→ **What you have to do**: Filter by the string "labeled": return the lines of the material that contain it.

→ **Information given**:
##############################
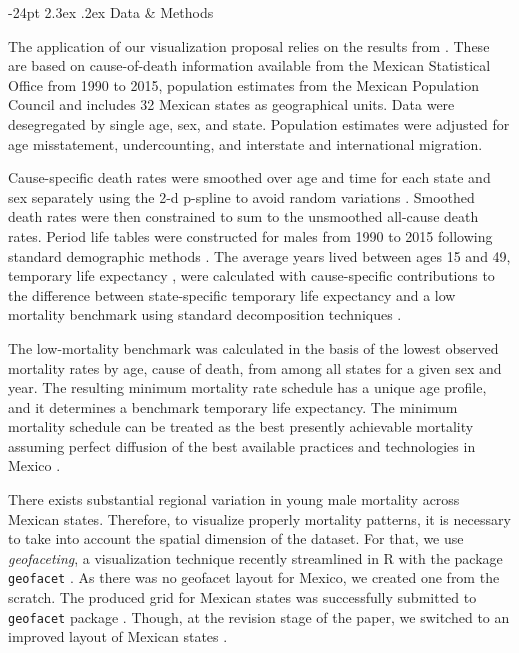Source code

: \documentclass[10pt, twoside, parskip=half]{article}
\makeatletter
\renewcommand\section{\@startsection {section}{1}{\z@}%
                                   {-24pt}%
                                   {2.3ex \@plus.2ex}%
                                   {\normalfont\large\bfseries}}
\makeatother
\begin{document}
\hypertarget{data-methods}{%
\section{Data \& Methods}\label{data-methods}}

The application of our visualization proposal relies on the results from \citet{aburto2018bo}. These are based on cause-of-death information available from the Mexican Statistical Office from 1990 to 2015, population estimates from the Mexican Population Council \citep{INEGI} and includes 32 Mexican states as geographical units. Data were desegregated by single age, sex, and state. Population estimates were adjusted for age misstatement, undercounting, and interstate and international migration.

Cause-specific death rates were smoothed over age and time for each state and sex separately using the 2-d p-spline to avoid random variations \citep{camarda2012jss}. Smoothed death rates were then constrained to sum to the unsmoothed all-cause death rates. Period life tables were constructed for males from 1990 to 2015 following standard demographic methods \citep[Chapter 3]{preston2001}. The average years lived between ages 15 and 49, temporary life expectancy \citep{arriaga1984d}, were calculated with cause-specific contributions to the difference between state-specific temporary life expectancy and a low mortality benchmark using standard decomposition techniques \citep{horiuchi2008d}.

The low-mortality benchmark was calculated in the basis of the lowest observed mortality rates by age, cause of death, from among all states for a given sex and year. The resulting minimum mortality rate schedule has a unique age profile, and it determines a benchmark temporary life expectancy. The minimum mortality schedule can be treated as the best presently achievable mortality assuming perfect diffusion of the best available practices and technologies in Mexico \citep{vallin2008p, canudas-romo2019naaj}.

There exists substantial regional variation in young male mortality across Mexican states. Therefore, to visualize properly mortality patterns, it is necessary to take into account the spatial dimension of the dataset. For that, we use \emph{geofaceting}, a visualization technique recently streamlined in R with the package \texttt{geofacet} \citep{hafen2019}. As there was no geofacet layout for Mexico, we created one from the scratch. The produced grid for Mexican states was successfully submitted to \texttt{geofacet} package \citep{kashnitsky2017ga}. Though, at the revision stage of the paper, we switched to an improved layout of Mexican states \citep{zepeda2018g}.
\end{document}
##############################
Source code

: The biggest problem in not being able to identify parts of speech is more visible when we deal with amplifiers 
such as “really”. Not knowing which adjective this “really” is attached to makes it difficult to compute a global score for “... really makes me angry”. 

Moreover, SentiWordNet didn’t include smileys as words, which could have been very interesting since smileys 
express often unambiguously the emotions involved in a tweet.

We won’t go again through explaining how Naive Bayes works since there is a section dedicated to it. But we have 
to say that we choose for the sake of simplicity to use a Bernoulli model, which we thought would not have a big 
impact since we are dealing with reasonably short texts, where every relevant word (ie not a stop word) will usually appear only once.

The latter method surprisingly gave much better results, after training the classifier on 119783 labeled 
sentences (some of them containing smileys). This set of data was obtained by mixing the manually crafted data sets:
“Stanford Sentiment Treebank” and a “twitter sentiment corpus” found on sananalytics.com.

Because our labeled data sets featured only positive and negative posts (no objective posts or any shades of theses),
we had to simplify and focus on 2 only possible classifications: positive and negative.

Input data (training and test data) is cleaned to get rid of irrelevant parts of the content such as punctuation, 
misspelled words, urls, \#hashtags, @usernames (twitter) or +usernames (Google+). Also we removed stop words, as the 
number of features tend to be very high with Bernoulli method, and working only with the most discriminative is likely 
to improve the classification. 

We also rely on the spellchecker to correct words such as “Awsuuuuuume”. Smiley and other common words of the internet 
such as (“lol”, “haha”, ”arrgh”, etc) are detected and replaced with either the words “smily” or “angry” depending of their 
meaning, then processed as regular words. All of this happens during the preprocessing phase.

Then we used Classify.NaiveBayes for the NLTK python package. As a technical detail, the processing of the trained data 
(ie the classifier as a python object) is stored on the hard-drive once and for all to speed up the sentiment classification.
##############################
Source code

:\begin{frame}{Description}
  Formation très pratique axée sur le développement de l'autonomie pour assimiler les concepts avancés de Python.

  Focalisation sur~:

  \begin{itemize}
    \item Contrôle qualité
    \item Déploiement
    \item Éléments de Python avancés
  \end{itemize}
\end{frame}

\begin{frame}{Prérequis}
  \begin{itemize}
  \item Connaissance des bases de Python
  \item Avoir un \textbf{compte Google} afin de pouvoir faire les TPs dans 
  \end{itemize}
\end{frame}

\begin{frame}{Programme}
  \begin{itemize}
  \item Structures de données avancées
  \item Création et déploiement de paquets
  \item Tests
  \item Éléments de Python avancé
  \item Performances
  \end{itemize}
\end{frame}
##############################
→ **Result below**:
The latter method surprisingly gave much better results, after training the classifier on 119783 labeled 
Because our labeled data sets featured only positive and negative posts (no objective posts or any shades of theses),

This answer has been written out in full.